Verses 21-31 provide a biblical illustration of law and grace. Paul produces a final rebuttal of legalism by giving an allegorical interpretation of Abraham and his difficulties with his two wives and two sons. In a masterful move, Paul turned to a scriptural illustration to conclude his theological defense of justification by faith. An Old Testament story from the life of Abraham enabled Paul to review what he had already declared about contrasts between the Mosaic Law and grace, between works and faith. It also provided an opportunity for him to verbalize the pointed charge to the Galatians that they should cast out the legalizers (v. 30).
The theme of Christian freedom that is especially prominent in the last two chapters is anticipated here by the contrast between Hagar the slave and Sarah the free woman.
21 Tell me, you who want to be under law, do you not listen to the law? 22 For it is written that Abraham had two sons, one by the bondwoman and one by the free woman. 23 But the son by the bondwoman was born according to the flesh, and the son by the free woman through the promise. 24 This is allegorically speaking, for these women are two covenants: one proceeding from Mount Sinai bearing children who are to be slaves; she is Hagar. 25 Now this Hagar is Mount Sinai in Arabia and corresponds to the present Jerusalem, for she is in slavery with her children. 26 But the Jerusalem above is free; she is our mother. 27 For it is written,
“Rejoice, barren woman who does not bear;
Break forth and shout, you who are not in labor;
For more numerous are the children of the desolate
Than of the one who has a husband.”
KEY TAKEAWAYS:
- Abraham, the two wives, and the two sons represent spiritual realities; and their relationships teach us important lessons.

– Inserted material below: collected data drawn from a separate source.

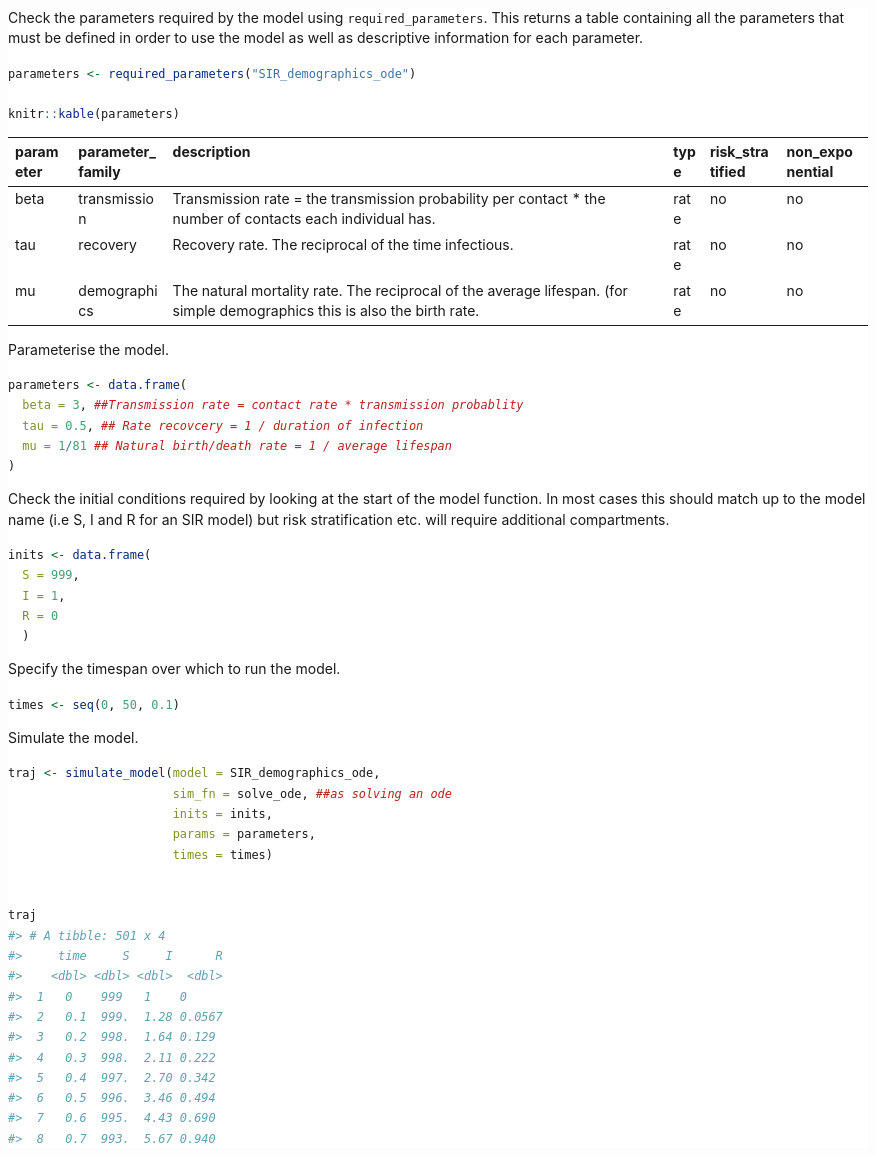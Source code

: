 Check the parameters required by the model using `required_parameters`.
This returns a table containing all the parameters that must be defined
in order to use the model as well as descriptive information for each
parameter.

``` r
parameters <- required_parameters("SIR_demographics_ode")

knitr::kable(parameters)
```

| parameter | parameter\_family | description                                                                                                               | type | risk\_stratified | non\_exponential |
| :-------- | :---------------- | :------------------------------------------------------------------------------------------------------------------------ | :--- | :--------------- | :--------------- |
| beta      | transmission      | Transmission rate = the transmission probability per contact \* the number of contacts each individual has.               | rate | no               | no               |
| tau       | recovery          | Recovery rate. The reciprocal of the time infectious.                                                                     | rate | no               | no               |
| mu        | demographics      | The natural mortality rate. The reciprocal of the average lifespan. (for simple demographics this is also the birth rate. | rate | no               | no               |

Parameterise the model.

``` r
parameters <- data.frame(
  beta = 3, ##Transmission rate = contact rate * transmission probablity
  tau = 0.5, ## Rate recovcery = 1 / duration of infection
  mu = 1/81 ## Natural birth/death rate = 1 / average lifespan
)
```

Check the initial conditions required by looking at the start of the
model function. In most cases this should match up to the model name
(i.e S, I and R for an SIR model) but risk stratification etc. will
require additional compartments.

``` r
inits <- data.frame(
  S = 999,
  I = 1,
  R = 0
  )
```

Specify the timespan over which to run the model.

``` r
times <- seq(0, 50, 0.1)
```

Simulate the model.

``` r
traj <- simulate_model(model = SIR_demographics_ode,
                       sim_fn = solve_ode, ##as solving an ode
                       inits = inits,
                       params = parameters,
                       times = times)


traj
#> # A tibble: 501 x 4
#>     time     S     I      R
#>    <dbl> <dbl> <dbl>  <dbl>
#>  1   0    999   1    0     
#>  2   0.1  999.  1.28 0.0567
#>  3   0.2  998.  1.64 0.129 
#>  4   0.3  998.  2.11 0.222 
#>  5   0.4  997.  2.70 0.342 
#>  6   0.5  996.  3.46 0.494 
#>  7   0.6  995.  4.43 0.690 
#>  8   0.7  993.  5.67 0.940 
```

- Ishmael was Abraham’s son by proxy, according to the flesh; Isaac was his son by promise, a living witness to divine grace.
- The advent of Christ and the coming of His Spirit have inaugurated the “last days.” However, we must not collapse the future restoration God has promised into some kind of ethereal, realized eschatology. The heavenly Jerusalem is still above; it has not yet descended to earth. Only as we look forward in prayerful expectancy to the completion of God’s plan for the ages are we enabled to take our places on the front lines of the cosmic battle raging all around us in this “present evil age.”
CLOSER LOOK:
Paul starts by describing the historical facts in verses 21–23.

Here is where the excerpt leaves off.